- ASSIGNMENT
Repeat exactly the opening lines of the records, ending with the line that contains "The choice for".

- RECORDS FOR THE EXERCISE

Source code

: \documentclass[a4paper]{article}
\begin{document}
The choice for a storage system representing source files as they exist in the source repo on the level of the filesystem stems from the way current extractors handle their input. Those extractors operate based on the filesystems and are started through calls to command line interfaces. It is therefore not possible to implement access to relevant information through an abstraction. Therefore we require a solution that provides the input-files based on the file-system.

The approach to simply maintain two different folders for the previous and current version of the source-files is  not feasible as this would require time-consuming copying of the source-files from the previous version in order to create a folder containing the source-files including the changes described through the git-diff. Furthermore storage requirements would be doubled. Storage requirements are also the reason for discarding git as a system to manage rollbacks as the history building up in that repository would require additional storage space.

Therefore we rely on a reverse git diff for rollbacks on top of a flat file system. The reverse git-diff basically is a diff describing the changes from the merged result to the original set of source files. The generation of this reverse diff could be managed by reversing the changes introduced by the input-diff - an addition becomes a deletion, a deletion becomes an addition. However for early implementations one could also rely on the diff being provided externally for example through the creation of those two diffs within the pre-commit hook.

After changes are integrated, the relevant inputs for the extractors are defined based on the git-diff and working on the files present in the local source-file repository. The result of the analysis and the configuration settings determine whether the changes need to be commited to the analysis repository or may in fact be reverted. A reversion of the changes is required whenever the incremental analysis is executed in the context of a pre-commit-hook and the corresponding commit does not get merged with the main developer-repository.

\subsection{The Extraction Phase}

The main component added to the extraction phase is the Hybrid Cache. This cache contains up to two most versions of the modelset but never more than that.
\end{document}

- RESPONSE TO THIS TASK
Source code

: \documentclass[a4paper]{article}
\begin{document}
The choice for a storage system representing source files as they exist in the source repo on the level of the filesystem stems from the way current extractors handle their input. Those extractors operate based on the filesystems and are started through calls to command line interfaces. It is therefore not possible to implement access to relevant information through an abstraction. Therefore we require a solution that provides the input-files based on the file-system.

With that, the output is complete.